• [Work order]:
Write out each line of the material exactly as given, and drop the images.

• [Supplied material]:

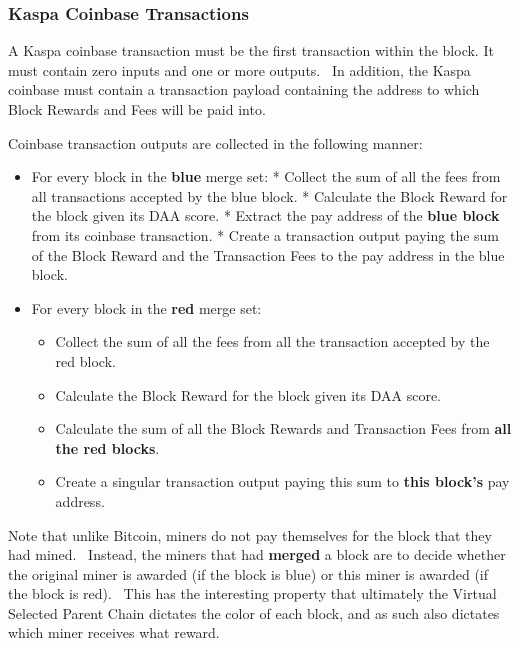 \subsubsection{Kaspa Coinbase Transactions}

A Kaspa coinbase transaction must be the first transaction within the block. It must contain zero inputs and one or more outputs. \
In addition, the Kaspa coinbase must contain a transaction payload containing the address to which Block Rewards and Fees will be paid into.

Coinbase transaction outputs are collected in the following manner:
\begin{itemize}
\item For every block in the \textbf{blue} merge set:
  * Collect the sum of all the fees from all transactions accepted by the blue block.
  * Calculate the Block Reward for the block given its DAA score.
  * Extract the pay address of the \textbf{blue block} from its coinbase transaction.
  * Create a transaction output paying the sum of the Block Reward and the Transaction Fees to the pay address in the blue block.
\item For every block in the \textbf{red} merge set:
    \begin{itemize}
    \item Collect the sum of all the fees from all the transaction accepted by the red block.
    \item Calculate the Block Reward for the block given its DAA score.
    \item Calculate the sum of all the Block Rewards and Transaction Fees from \textbf{all the red blocks}.
    \item Create a singular transaction output paying this sum to \textbf{this block's} pay address.
    \end{itemize}
\end{itemize}

Note that unlike Bitcoin, miners do not pay themselves for the block that they had mined. \
Instead, the miners that had \textbf{merged} a block are to decide whether the original miner is awarded (if the block is blue) or this miner is awarded (if the block is red). \
This has the interesting property that ultimately the Virtual Selected Parent Chain dictates the color of each block, and as such  also dictates which miner receives what reward.
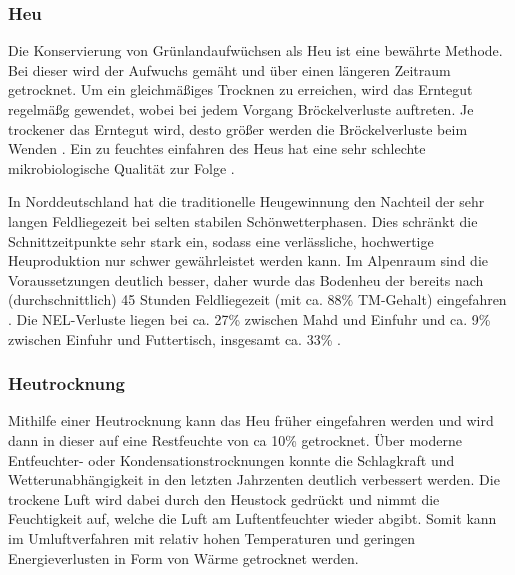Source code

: 
\subsubsection{Heu}
\label{subsub:Heu}
Die Konservierung von Grünlandaufwüchsen als Heu ist eine bewährte Methode.
Bei dieser wird der Aufwuchs gemäht und über einen längeren Zeitraum getrocknet.
Um ein gleichmäßiges Trocknen zu erreichen, wird das Erntegut regelmäßg gewendet, wobei bei jedem Vorgang Bröckelverluste auftreten.
Je trockener das Erntegut wird, desto größer werden die Bröckelverluste beim Wenden \parencite[12]{sauter2008brockelverluste}.
Ein zu feuchtes einfahren des Heus hat eine sehr schlechte mikrobiologische Qualität zur Folge \parencite[269]{besier2013heu}.

In Norddeutschland hat die traditionelle Heugewinnung den Nachteil der sehr langen Feldliegezeit bei selten stabilen Schönwetterphasen.
Dies schränkt die Schnittzeitpunkte sehr stark ein, sodass eine verlässliche, hochwertige Heuproduktion nur schwer gewährleistet werden kann.
Im Alpenraum sind die Voraussetzungen deutlich besser, daher wurde das Bodenheu der \HBLFA bereits nach (durchschnittlich) 45 Stunden Feldliegezeit (mit ca. 88\% \ac{TM}-Gehalt) eingefahren \parencite[63]{gruber2015einfluss}.
Die \ac{NEL}-Verluste liegen bei ca. 27\% zwischen Mahd und Einfuhr und ca. 9\% zwischen Einfuhr und Futtertisch, insgesamt ca. 33\% \parencite[30]{fritz2018wirtschaftliche}.

\subsubsection{Heutrocknung}
\label{subsub:Heutrocknung}
Mithilfe einer Heutrocknung kann das Heu früher eingefahren werden und wird dann in dieser auf eine Restfeuchte von ca 10\% getrocknet.
Über moderne Entfeuchter- oder Kondensationstrocknungen konnte die Schlagkraft und Wetterunabhängigkeit in den letzten Jahrzenten deutlich verbessert werden.
Die trockene Luft wird dabei durch den Heustock gedrückt und nimmt die Feuchtigkeit auf, welche die Luft am Luftentfeuchter wieder abgibt.
Somit kann im Umluftverfahren mit relativ hohen Temperaturen und geringen Energieverlusten in Form von Wärme getrocknet werden.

• [Solution to this task]:
 \subsubsection{Kaspa Coinbase Transactions}

A Kaspa coinbase transaction must be the first transaction within the block. It must contain zero inputs and one or more outputs. \
In addition, the Kaspa coinbase must contain a transaction payload containing the address to which Block Rewards and Fees will be paid into.

Coinbase transaction outputs are collected in the following manner:
\begin{itemize}
\item For every block in the \textbf{blue} merge set:
  * Collect the sum of all the fees from all transactions accepted by the blue block.
  * Calculate the Block Reward for the block given its DAA score.
  * Extract the pay address of the \textbf{blue block} from its coinbase transaction.
  * Create a transaction output paying the sum of the Block Reward and the Transaction Fees to the pay address in the blue block.
\item For every block in the \textbf{red} merge set:
    \begin{itemize}
    \item Collect the sum of all the fees from all the transaction accepted by the red block.
    \item Calculate the Block Reward for the block given its DAA score.
    \item Calculate the sum of all the Block Rewards and Transaction Fees from \textbf{all the red blocks}.
    \item Create a singular transaction output paying this sum to \textbf{this block's} pay address.
    \end{itemize}
\end{itemize}

Note that unlike Bitcoin, miners do not pay themselves for the block that they had mined. \
Instead, the miners that had \textbf{merged} a block are to decide whether the original miner is awarded (if the block is blue) or this miner is awarded (if the block is red). \
This has the interesting property that ultimately the Virtual Selected Parent Chain dictates the color of each block, and as such  also dictates which miner receives what reward.
Source code

: 
\subsubsection{Heu}
\label{subsub:Heu}
Die Konservierung von Grünlandaufwüchsen als Heu ist eine bewährte Methode.
Bei dieser wird der Aufwuchs gemäht und über einen längeren Zeitraum getrocknet.
Um ein gleichmäßiges Trocknen zu erreichen, wird das Erntegut regelmäßg gewendet, wobei bei jedem Vorgang Bröckelverluste auftreten.
Je trockener das Erntegut wird, desto größer werden die Bröckelverluste beim Wenden \parencite[12]{sauter2008brockelverluste}.
Ein zu feuchtes einfahren des Heus hat eine sehr schlechte mikrobiologische Qualität zur Folge \parencite[269]{besier2013heu}.

In Norddeutschland hat die traditionelle Heugewinnung den Nachteil der sehr langen Feldliegezeit bei selten stabilen Schönwetterphasen.
Dies schränkt die Schnittzeitpunkte sehr stark ein, sodass eine verlässliche, hochwertige Heuproduktion nur schwer gewährleistet werden kann.
Im Alpenraum sind die Voraussetzungen deutlich besser, daher wurde das Bodenheu der \HBLFA bereits nach (durchschnittlich) 45 Stunden Feldliegezeit (mit ca. 88\% \ac{TM}-Gehalt) eingefahren \parencite[63]{gruber2015einfluss}.
Die \ac{NEL}-Verluste liegen bei ca. 27\% zwischen Mahd und Einfuhr und ca. 9\% zwischen Einfuhr und Futtertisch, insgesamt ca. 33\% \parencite[30]{fritz2018wirtschaftliche}.

\subsubsection{Heutrocknung}
\label{subsub:Heutrocknung}
Mithilfe einer Heutrocknung kann das Heu früher eingefahren werden und wird dann in dieser auf eine Restfeuchte von ca 10\% getrocknet.
Über moderne Entfeuchter- oder Kondensationstrocknungen konnte die Schlagkraft und Wetterunabhängigkeit in den letzten Jahrzenten deutlich verbessert werden.
Die trockene Luft wird dabei durch den Heustock gedrückt und nimmt die Feuchtigkeit auf, welche die Luft am Luftentfeuchter wieder abgibt.
Somit kann im Umluftverfahren mit relativ hohen Temperaturen und geringen Energieverlusten in Form von Wärme getrocknet werden.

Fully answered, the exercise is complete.